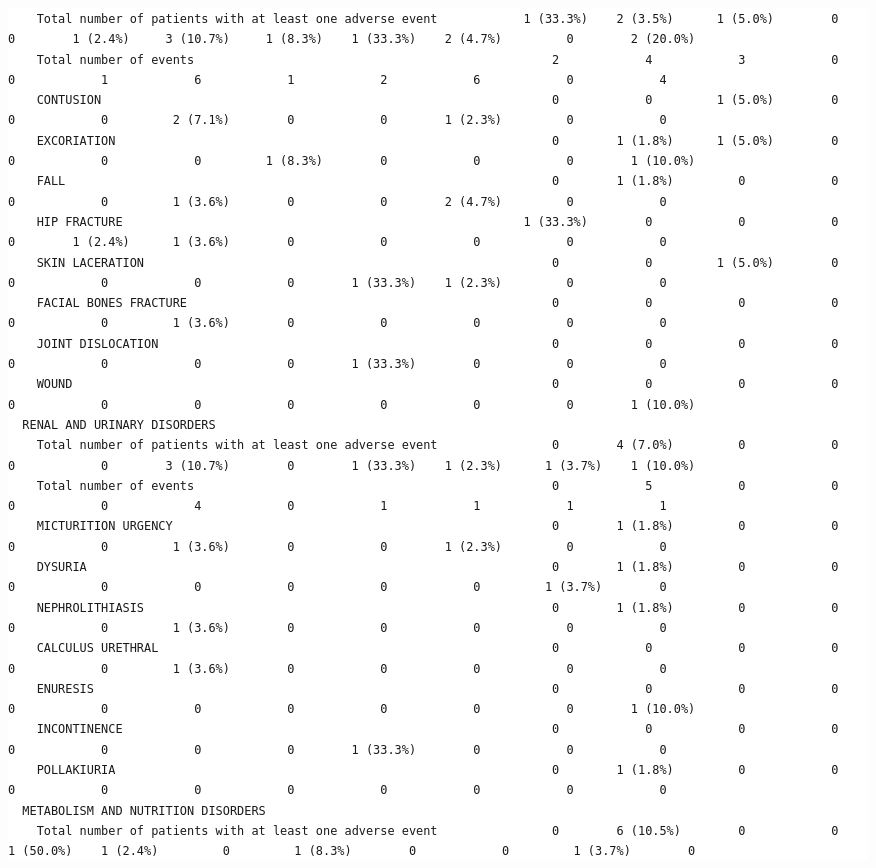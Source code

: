         Total number of patients with at least one adverse event            1 (33.3%)    2 (3.5%)      1 (5.0%)        0           0        1 (2.4%)     3 (10.7%)     1 (8.3%)    1 (33.3%)    2 (4.7%)         0        2 (20.0%)
        Total number of events                                                  2            4            3            0           0            1            6            1            2            6            0            4    
        CONTUSION                                                               0            0         1 (5.0%)        0           0            0         2 (7.1%)        0            0        1 (2.3%)         0            0    
        EXCORIATION                                                             0        1 (1.8%)      1 (5.0%)        0           0            0            0         1 (8.3%)        0            0            0        1 (10.0%)
        FALL                                                                    0        1 (1.8%)         0            0           0            0         1 (3.6%)        0            0        2 (4.7%)         0            0    
        HIP FRACTURE                                                        1 (33.3%)        0            0            0           0        1 (2.4%)      1 (3.6%)        0            0            0            0            0    
        SKIN LACERATION                                                         0            0         1 (5.0%)        0           0            0            0            0        1 (33.3%)    1 (2.3%)         0            0    
        FACIAL BONES FRACTURE                                                   0            0            0            0           0            0         1 (3.6%)        0            0            0            0            0    
        JOINT DISLOCATION                                                       0            0            0            0           0            0            0            0        1 (33.3%)        0            0            0    
        WOUND                                                                   0            0            0            0           0            0            0            0            0            0            0        1 (10.0%)
      RENAL AND URINARY DISORDERS                                                                                                                                                                                                  
        Total number of patients with at least one adverse event                0        4 (7.0%)         0            0           0            0        3 (10.7%)        0        1 (33.3%)    1 (2.3%)      1 (3.7%)    1 (10.0%)
        Total number of events                                                  0            5            0            0           0            0            4            0            1            1            1            1    
        MICTURITION URGENCY                                                     0        1 (1.8%)         0            0           0            0         1 (3.6%)        0            0        1 (2.3%)         0            0    
        DYSURIA                                                                 0        1 (1.8%)         0            0           0            0            0            0            0            0         1 (3.7%)        0    
        NEPHROLITHIASIS                                                         0        1 (1.8%)         0            0           0            0         1 (3.6%)        0            0            0            0            0    
        CALCULUS URETHRAL                                                       0            0            0            0           0            0         1 (3.6%)        0            0            0            0            0    
        ENURESIS                                                                0            0            0            0           0            0            0            0            0            0            0        1 (10.0%)
        INCONTINENCE                                                            0            0            0            0           0            0            0            0        1 (33.3%)        0            0            0    
        POLLAKIURIA                                                             0        1 (1.8%)         0            0           0            0            0            0            0            0            0            0    
      METABOLISM AND NUTRITION DISORDERS                                                                                                                                                                                           
        Total number of patients with at least one adverse event                0        6 (10.5%)        0            0       1 (50.0%)    1 (2.4%)         0         1 (8.3%)        0            0         1 (3.7%)        0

==================================================

INSTRUCTIONS FOR THE TASK:
Only lines holding the word "with" are wanted, so copy each of them from the records above.

SOLUTION BELOW:
:         Total number of patients with at least one adverse event            1 (33.3%)    2 (3.5%)      1 (5.0%)        0           0        1 (2.4%)     3 (10.7%)     1 (8.3%)    1 (33.3%)    2 (4.7%)         0        2 (20.0%)
        Total number of patients with at least one adverse event                0        4 (7.0%)         0            0           0            0        3 (10.7%)        0        1 (33.3%)    1 (2.3%)      1 (3.7%)    1 (10.0%)
        Total number of patients with at least one adverse event                0        6 (10.5%)        0            0       1 (50.0%)    1 (2.4%)         0         1 (8.3%)        0            0         1 (3.7%)        0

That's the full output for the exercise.